The global economic system as we know it is a relic; it requires reform, top to bottom. We should begin with one of its leading institutions, the World Trade Organization.

We should abolish it.

The W.T.O. was created in 1995 as the crown jewel of a new global market, a system designed by ambitious Western policymakers after the fall of the Soviet Union. Their aim was to create one giant, liberal international economy to support a new liberal international order.

The reformers wanted all the world to follow the same economic rules, so that capital, products, and people could move easily across national boundaries. Nation-states themselves would become less important in setting economic policy and new, multilateral institutions, like the W.T.O., would take on the role of managing the global economy.

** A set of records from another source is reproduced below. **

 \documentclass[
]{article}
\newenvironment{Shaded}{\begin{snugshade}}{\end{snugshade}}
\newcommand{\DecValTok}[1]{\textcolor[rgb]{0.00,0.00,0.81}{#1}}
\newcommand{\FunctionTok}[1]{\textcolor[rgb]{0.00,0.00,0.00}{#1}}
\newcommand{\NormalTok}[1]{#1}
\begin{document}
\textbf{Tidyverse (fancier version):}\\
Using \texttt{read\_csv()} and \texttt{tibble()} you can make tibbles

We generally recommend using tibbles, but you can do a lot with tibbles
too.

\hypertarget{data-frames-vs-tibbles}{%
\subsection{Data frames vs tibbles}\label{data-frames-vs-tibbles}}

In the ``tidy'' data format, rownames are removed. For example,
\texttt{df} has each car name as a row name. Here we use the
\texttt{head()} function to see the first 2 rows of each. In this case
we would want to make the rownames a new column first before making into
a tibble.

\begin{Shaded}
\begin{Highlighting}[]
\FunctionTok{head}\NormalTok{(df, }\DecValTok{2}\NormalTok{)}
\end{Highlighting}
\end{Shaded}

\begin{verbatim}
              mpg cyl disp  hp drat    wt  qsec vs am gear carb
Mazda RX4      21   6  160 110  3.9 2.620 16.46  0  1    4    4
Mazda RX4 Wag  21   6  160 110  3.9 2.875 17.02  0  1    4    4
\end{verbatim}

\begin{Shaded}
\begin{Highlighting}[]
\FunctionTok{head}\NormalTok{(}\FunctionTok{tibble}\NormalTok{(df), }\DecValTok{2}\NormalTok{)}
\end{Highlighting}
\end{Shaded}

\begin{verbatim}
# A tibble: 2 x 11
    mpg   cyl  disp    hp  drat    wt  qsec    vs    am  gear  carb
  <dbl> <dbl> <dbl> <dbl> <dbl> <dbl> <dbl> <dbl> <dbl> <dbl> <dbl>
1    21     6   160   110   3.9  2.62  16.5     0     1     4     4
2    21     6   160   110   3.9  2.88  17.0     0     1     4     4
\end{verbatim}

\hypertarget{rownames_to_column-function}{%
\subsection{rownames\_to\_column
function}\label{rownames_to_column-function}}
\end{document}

It was a bold vision, and a major departure. The economic system it replaced had been created by America and its allies at the close of the Second World War and pursued more modest aims. The Cold War system sought to build up the free nations’ economies and to contain the Soviet Union. It took the independent nation-state as its basic building block, and encouraged trade and investment between nations as equal sovereigns. This system allowed each country to set its own internal economic policy and control its borders and trade.

But in the early 1990s, with America’s principal adversary gone, Western policymakers were in a messianic frame of mind. President George H.W. Bush promised a “new world order” of “open borders, open trade … and open minds,” a new international system based on liberal values to bring peace to the world. He and other internationalists wanted a new economic system to match.

That new order’s universal peace never quite arrived. Instead, the internationalists embroiled America in one foreign war after another. And their liberal economic order fared little better. It sent American production overseas, compromised American supply chains, and cost American jobs, all while enriching Communist China.

Take the World Trade Organization. Its mandate was to promote free trade, but the organization instead allowed some nations to maintain trade barriers and protectionist workarounds, like China, while preventing others from defending themselves, like the United States. Foreign agriculture won concession after concession, while American farmers struggled to get fair access to markets. Meanwhile, the W.T.O. required American workers to compete against Chinese forced labor but did next to nothing to stop Chinese theft of American intellectual property and products.

Under the W.T.O.’s auspices, capital and goods moved across borders easier than before, no doubt, but so did jobs. And too many jobs left America’s borders for elsewhere. As factories closed, workers suffered, from small towns to the urban core. Inflation adjusted, working wages stagnated and upward mobility flatlined.

Enough is enough. The W.T.O. should be abolished, and along with it, the new model global economy. The quest to turn the world into a liberal order of democracies was always misguided. It always depended on unsustainable American sacrifice and force of arms. And its companion economic order has, in similar vein, succeeded mostly in weakening American workers and industry.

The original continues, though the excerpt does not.